I don't normally respond to the mainstream newspapers writing about comics and graphic novels but I read a piece by Giles Coren on the Spectator website, published on 1st December, that made me want to write something here. He takes issue in his column about the Man Booker Prize shortlisting graphic novels in this year's awards. Interestingly, when I read it the first time, I thought it was just a negative criticism of the comic form but reading it again, its satirical intentions are a little bit clearer. Here's two paragraphs taken from Coren's piece:

"For a start, they are called comics. They do not need po-faced euphemism. Nobody calls them ‘graphic novels’ any more. Nobody except teenage boys trying to slip hentai manga past school security. In America, which is the home of the genre, they are called more often ‘comic books’, spoken as if all one word, and with an East Coast accent (since that is whence they come), so: ‘-karmicbwurks’.
To call them graphic novels is to presume that the novel is in some way ‘higher’ than the karmicbwurk, and that only by being thought of as a sort of novel can it be understood as an art form. As if Art Spiegelman’s two-volume envisioning of the Nazi Holocaust as an attempted elimination of mice by cats (the aforementioned ‘greatest work of art by any human hand’) can be dignified in some way by inclusion among things made by Dawn French, Jeffrey Archer and Alan Titchmarsh."
The phrase "graphic novels" was coined because comics weren't getting the sort of respect that the man who coined this phrase, Will Eisner, felt that some of them deserved. There has become a difference between "comics" and "graphic novels". The former are the 32 page monthly magazine format whereas the latter refers to a longer format object with a spine and sometimes a longer project presented as a graphic novel rather than as a monthly series and then reprinted.
It is obvious, even in the rather clumsy way that Giles Coren puts his argument across here, that he is a fan of the form. However, I would take issue at one of his column paragraphs:
"They are basically for -children, and for men (yes, men, really, men) who are a bit too thick to read proper books, as I was for many years, and still sometimes am, like if I’m tired or hungover or on a plane."
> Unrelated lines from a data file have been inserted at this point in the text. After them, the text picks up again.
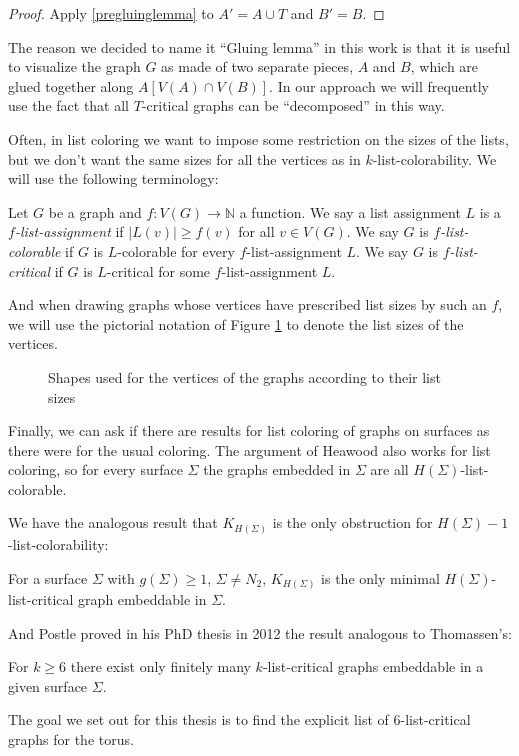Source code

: \begin{proof} 
Apply \ref{pregluinglemma} to $A' = A \cup T$ and $B' = B$. 
\end{proof}


The reason we decided to name it ``Gluing lemma'' in this work is that it is useful to visualize the graph $G$ as made of two separate pieces, $A$ and $B$, which are glued together along $A[V(A) \cap V(B)]$. In our approach we will frequently use the fact that all $T$-critical graphs can be ``decomposed'' in this way. 

Often, in list coloring we want to impose some restriction on the sizes of the lists, but 
we don't want the same sizes for all the vertices as in $k$-list-colorability. We will
use the following terminology:

\begin{definition}
	Let $G$ be a graph and $f : V(G) \rightarrow \mathbb{N}$ a function. We say a list 
	assignment $L$ is a \emph{$f$-list-assignment} if $|L(v)| \geq f(v)$ for all $v \in V(G)$. 
	We say $G$ is \emph{$f$-list-colorable} if $G$ is $L$-colorable for every 
	$f$-list-assignment $L$.
	We say $G$ is \emph{$f$-list-critical} if $G$ is $L$-critical for some $f$-list-assignment
	$L$.
\end{definition}

And when drawing graphs whose vertices have prescribed list sizes by such an $f$, we
will use the pictorial notation of Figure \ref{fig:listsizenotation} to denote the list sizes
of the vertices.
\begin{figure}
\label{fig:listsizenotation}
\centering
{}
\caption{Shapes used for the vertices of the graphs according to their list sizes}
\end{figure}

Finally, we can ask if there are results for list coloring of graphs on surfaces as there were
for the usual coloring. The argument of Heawood also works for list coloring, so for every
surface $\Sigma$ the graphs embedded in $\Sigma$ are all $H(\Sigma)$-list-colorable.

We have the analogous result that $K_{H(\Sigma)}$ is the only obstruction for
$H(\Sigma)-1$-list-colorability:

\begin{theorem}
For a surface $\Sigma$ with $g(\Sigma) \geq 1$, $\Sigma \neq N_2$, $K_{H(\Sigma)}$ is the only
minimal $H(\Sigma)$-list-critical graph embeddable in $\Sigma$.
\end{theorem}

And Postle proved in his PhD thesis in 2012 the result analogous to Thomassen's:

\begin{theorem}
For $k \geq 6$ there exist only finitely many $k$-list-critical graphs embeddable in a given
surface $\Sigma$.
\end{theorem}

The goal we set out for this thesis is to find the explicit list of $6$-list-critical graphs 
for the torus.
This might have been the case twenty years ago but now comics and especially graphic novels are read by a cross section of people, men, women and those who are well-read, who read a diet of everything from literary fiction to comics. It is arguable that we are living in a golden age of quality graphic novels: just go into Gosh in London or any other quality comic shop, you will see shelf upon shelf of intelligent, erudite and broad comic reading material. 
I have read comics for about thirty years now and I also read novels from the likes of Hemingway, Graham Greene, Elmore Leonard and Raymond Chandler. There are things you can do in graphic novels that are either very hard or nigh on impossible to do in prose. I do enjoy novels though as I have been a voracious reader since I was a child and I would miss my hit of prose too.
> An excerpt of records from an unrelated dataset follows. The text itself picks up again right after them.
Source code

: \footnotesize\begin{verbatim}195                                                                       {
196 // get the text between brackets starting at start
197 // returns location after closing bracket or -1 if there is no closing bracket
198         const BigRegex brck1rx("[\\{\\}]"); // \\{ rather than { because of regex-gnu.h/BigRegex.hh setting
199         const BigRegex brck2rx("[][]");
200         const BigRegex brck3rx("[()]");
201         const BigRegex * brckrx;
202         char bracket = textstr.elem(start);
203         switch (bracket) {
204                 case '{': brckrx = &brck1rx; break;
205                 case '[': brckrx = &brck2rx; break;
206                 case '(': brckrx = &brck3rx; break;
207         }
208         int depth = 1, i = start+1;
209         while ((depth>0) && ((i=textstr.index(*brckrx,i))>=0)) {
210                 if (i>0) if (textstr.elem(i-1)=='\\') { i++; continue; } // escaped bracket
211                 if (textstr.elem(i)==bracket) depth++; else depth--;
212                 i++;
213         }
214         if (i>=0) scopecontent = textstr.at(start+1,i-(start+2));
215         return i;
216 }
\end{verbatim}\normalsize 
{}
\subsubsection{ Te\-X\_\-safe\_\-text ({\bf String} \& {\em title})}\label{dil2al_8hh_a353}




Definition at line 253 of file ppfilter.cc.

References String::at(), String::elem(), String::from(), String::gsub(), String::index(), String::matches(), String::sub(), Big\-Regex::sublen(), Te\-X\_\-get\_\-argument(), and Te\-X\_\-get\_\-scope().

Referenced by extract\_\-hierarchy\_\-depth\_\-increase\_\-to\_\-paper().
I get the sense that the sentence I just quoted is purely in there to incense the reader and get Giles Coren a few more visitors to his blog. It's lazy and inaccurate and something that doesn't hold up to any sort of scrutiny. Ironically the rest of the piece makes a decent stab at what Coren is actually trying to say: that literary prizes are actually meaningless and graphic novels don't need them.
Despite the case that this may well be true, attracting attention outside of the comics industry may drive the mainstream reader to pick up work by Chris Ware, Alison Bechdel, Bryan Talbot and Daniel Clowes and this can only be a good thing.
Giles Coren is a competent journalist but he has come unstuck here and since the column has incensed a number of people in the comics industry, perhaps he should research his columns more thoroughly before he submits them for publication, whether in print or online.